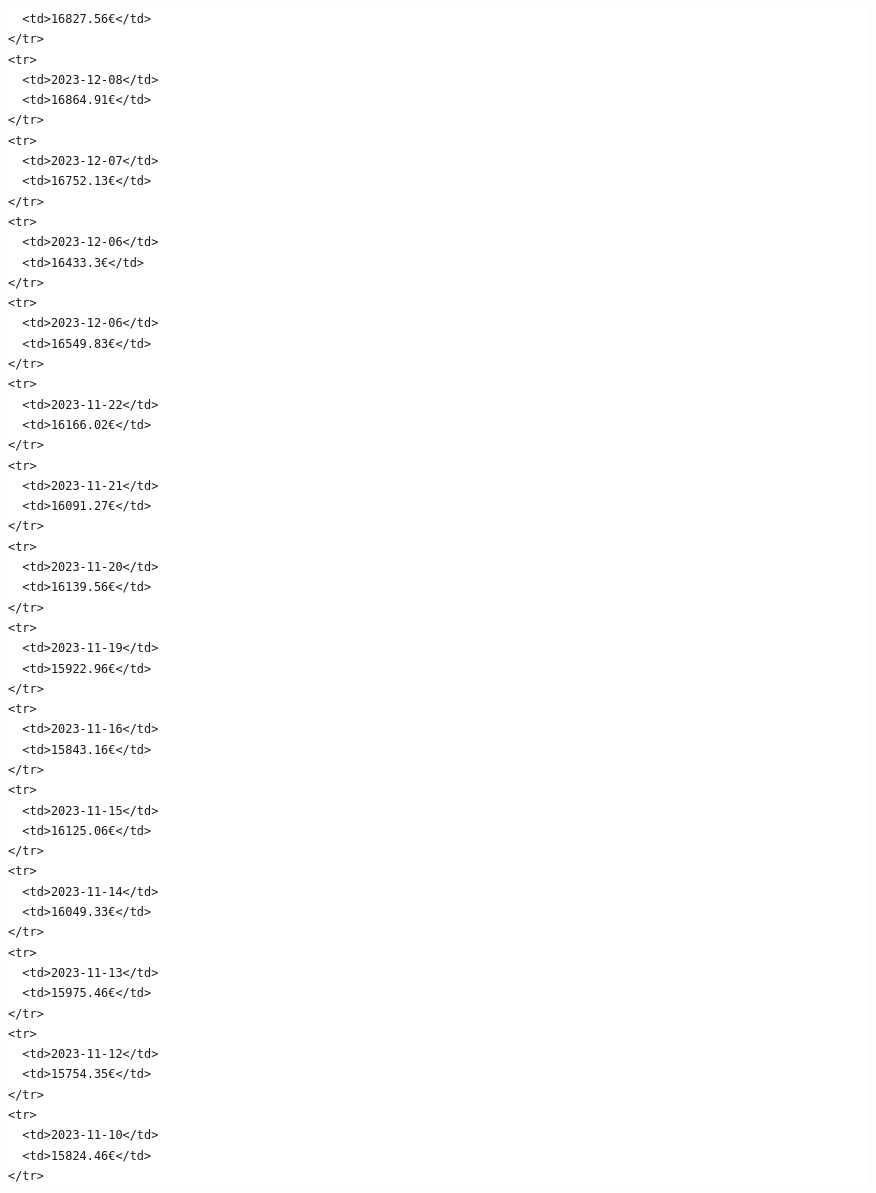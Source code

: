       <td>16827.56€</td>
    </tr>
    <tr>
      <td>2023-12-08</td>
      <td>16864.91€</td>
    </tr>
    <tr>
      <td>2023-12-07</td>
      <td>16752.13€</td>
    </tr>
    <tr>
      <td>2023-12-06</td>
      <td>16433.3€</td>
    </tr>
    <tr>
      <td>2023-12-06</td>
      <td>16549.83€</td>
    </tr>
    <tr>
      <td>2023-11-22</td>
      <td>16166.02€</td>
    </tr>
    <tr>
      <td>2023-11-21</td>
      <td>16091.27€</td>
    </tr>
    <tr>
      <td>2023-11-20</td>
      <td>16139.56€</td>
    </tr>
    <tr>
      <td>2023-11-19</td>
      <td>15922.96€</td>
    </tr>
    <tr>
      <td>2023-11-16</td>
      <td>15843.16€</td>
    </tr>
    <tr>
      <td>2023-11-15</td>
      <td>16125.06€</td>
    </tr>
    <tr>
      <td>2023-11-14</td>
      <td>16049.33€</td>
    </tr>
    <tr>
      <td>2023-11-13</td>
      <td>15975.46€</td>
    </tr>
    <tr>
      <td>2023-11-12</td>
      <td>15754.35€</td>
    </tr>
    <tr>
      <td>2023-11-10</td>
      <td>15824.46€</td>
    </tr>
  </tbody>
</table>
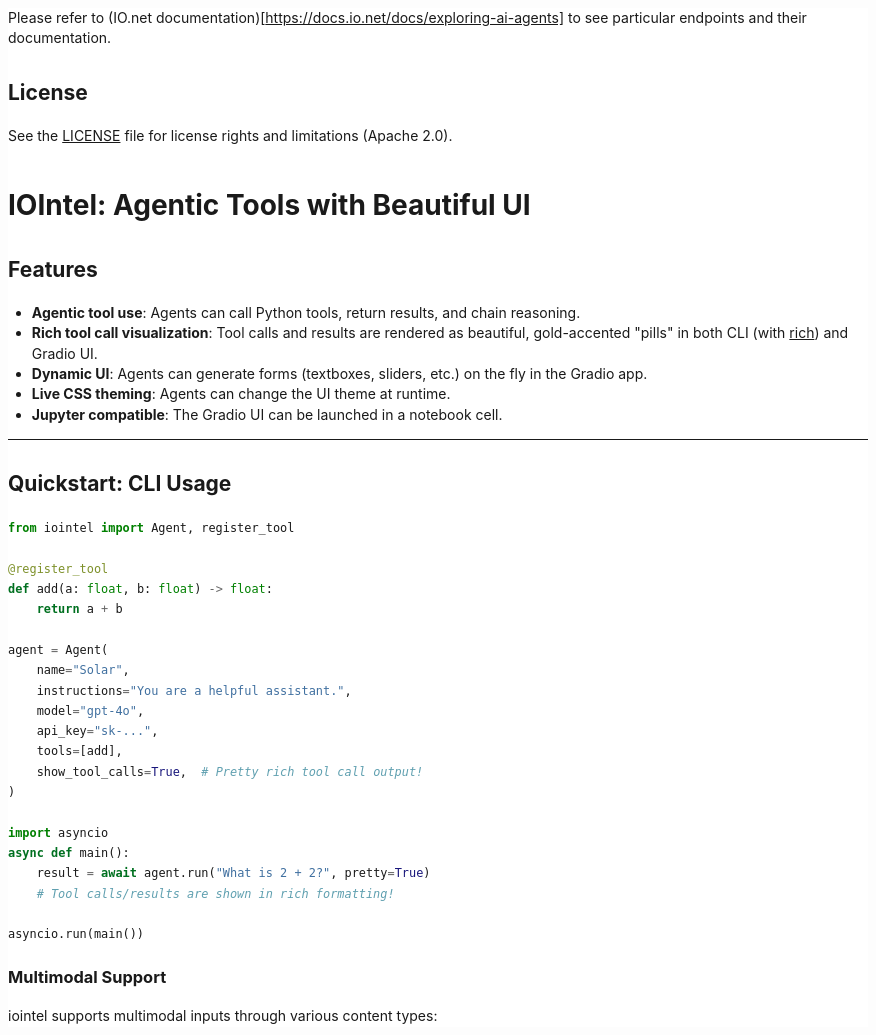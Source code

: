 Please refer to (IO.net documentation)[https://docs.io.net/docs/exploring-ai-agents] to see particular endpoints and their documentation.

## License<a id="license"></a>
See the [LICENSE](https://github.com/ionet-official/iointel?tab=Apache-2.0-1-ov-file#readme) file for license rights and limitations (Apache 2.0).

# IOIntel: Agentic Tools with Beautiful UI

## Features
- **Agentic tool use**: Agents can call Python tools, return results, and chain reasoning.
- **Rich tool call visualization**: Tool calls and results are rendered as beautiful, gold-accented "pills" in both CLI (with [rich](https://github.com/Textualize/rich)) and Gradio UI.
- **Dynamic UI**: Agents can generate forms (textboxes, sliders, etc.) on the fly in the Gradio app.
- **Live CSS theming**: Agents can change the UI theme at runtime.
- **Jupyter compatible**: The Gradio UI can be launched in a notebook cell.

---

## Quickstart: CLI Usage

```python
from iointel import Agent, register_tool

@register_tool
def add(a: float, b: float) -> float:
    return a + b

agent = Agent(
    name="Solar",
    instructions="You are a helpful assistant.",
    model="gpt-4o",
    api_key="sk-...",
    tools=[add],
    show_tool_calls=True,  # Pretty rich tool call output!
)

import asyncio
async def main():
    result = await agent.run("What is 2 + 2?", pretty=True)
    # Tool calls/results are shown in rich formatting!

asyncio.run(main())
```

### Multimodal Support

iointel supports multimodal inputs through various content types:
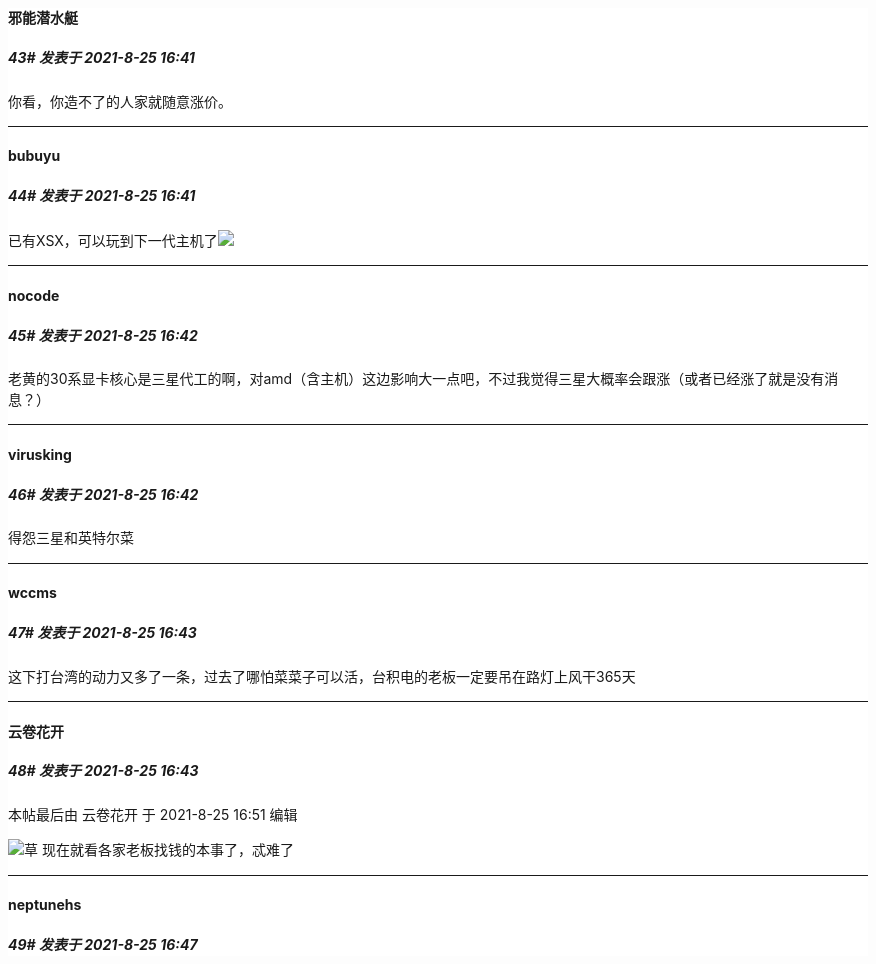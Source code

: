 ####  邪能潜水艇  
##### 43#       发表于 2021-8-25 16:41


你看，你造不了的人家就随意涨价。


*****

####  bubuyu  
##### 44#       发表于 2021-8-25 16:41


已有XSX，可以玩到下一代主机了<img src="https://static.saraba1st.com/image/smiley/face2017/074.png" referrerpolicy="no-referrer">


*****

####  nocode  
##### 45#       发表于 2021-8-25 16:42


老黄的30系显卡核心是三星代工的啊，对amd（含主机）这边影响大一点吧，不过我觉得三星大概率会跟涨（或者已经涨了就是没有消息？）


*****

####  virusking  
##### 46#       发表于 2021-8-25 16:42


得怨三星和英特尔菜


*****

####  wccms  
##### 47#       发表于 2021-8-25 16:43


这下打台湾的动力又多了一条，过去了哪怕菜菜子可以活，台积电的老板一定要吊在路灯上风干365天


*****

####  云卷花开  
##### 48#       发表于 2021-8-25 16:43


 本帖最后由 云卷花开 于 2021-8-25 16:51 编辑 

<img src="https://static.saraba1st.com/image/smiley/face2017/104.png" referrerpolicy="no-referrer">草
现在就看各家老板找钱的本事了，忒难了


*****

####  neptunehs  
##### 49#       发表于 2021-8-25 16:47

* * * *

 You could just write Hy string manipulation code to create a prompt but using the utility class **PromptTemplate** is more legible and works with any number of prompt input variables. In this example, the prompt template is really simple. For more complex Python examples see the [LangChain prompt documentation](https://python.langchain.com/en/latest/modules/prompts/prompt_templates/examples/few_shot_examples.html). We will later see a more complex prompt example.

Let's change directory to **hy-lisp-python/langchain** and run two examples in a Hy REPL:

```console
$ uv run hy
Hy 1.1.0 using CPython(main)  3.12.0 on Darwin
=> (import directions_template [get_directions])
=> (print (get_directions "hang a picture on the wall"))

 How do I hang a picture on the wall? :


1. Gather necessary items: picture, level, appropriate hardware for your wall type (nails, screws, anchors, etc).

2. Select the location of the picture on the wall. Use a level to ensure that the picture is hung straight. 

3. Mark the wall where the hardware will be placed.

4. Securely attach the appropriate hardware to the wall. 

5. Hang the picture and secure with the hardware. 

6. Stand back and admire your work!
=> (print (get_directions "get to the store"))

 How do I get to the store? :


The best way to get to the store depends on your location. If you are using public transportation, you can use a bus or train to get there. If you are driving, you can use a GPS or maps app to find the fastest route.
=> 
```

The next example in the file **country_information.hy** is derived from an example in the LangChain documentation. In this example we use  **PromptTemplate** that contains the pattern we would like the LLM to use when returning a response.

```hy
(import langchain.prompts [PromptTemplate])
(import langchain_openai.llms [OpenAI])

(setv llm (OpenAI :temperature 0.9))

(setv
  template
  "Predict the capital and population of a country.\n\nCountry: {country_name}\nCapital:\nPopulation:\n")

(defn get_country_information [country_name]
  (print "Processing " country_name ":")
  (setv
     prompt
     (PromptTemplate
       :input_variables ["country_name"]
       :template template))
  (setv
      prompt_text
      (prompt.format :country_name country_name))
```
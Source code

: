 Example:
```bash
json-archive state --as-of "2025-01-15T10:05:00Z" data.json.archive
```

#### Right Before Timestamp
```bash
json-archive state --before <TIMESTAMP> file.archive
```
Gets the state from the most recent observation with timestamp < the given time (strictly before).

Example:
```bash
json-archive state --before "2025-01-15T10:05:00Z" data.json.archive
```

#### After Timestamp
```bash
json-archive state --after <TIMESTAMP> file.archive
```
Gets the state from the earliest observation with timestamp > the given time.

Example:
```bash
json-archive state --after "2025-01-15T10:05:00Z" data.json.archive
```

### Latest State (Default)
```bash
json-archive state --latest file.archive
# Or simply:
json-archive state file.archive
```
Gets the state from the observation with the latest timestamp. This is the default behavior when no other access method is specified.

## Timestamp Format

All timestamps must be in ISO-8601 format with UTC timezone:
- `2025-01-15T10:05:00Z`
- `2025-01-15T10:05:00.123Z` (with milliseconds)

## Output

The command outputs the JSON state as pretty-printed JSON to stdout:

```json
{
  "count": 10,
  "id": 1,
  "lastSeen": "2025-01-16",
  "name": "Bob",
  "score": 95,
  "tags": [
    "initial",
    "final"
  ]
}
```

* * * *

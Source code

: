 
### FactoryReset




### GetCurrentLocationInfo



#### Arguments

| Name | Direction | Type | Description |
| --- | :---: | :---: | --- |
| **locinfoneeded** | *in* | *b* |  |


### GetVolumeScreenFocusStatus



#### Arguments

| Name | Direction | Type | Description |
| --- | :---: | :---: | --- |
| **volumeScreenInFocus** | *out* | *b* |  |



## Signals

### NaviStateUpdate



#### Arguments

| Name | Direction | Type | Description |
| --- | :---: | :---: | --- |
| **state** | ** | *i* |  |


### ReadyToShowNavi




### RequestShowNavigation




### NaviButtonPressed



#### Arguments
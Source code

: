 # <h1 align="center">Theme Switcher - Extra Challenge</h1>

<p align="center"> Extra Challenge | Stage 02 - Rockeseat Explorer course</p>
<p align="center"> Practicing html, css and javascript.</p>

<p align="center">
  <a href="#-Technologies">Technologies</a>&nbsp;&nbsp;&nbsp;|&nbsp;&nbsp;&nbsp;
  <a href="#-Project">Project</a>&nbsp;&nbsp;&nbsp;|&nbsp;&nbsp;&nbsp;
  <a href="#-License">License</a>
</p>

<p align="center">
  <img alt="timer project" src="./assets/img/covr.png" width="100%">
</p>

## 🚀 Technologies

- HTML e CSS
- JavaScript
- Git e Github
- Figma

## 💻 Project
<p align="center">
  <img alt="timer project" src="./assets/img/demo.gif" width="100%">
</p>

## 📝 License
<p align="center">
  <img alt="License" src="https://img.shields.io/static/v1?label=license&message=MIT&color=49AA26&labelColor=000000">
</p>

* * * *

=== What to work on ===
Given the records above, return the lines starting at the one that holds "<td>2023-11-22</td>" and ending at the one that holds "- **Jupyter compatible**: The", exactly, and nothing besides; leave every picture out.

=== Output of the task ===
      <td>2023-11-22</td>
      <td>16166.02€</td>
    </tr>
    <tr>
      <td>2023-11-21</td>
      <td>16091.27€</td>
    </tr>
    <tr>
      <td>2023-11-20</td>
      <td>16139.56€</td>
    </tr>
    <tr>
      <td>2023-11-19</td>
      <td>15922.96€</td>
    </tr>
    <tr>
      <td>2023-11-16</td>
      <td>15843.16€</td>
    </tr>
    <tr>
      <td>2023-11-15</td>
      <td>16125.06€</td>
    </tr>
    <tr>
      <td>2023-11-14</td>
      <td>16049.33€</td>
    </tr>
    <tr>
      <td>2023-11-13</td>
      <td>15975.46€</td>
    </tr>
    <tr>
      <td>2023-11-12</td>
      <td>15754.35€</td>
    </tr>
    <tr>
      <td>2023-11-10</td>
      <td>15824.46€</td>
    </tr>
  </tbody>
</table>
Source code

: Please refer to (IO.net documentation)[https://docs.io.net/docs/exploring-ai-agents] to see particular endpoints and their documentation.

## License<a id="license"></a>
See the [LICENSE](https://github.com/ionet-official/iointel?tab=Apache-2.0-1-ov-file#readme) file for license rights and limitations (Apache 2.0).

# IOIntel: Agentic Tools with Beautiful UI

## Features
- **Agentic tool use**: Agents can call Python tools, return results, and chain reasoning.
- **Rich tool call visualization**: Tool calls and results are rendered as beautiful, gold-accented "pills" in both CLI (with [rich](https://github.com/Textualize/rich)) and Gradio UI.
- **Dynamic UI**: Agents can generate forms (textboxes, sliders, etc.) on the fly in the Gradio app.
- **Live CSS theming**: Agents can change the UI theme at runtime.
- **Jupyter compatible**: The Gradio UI can be launched in a notebook cell.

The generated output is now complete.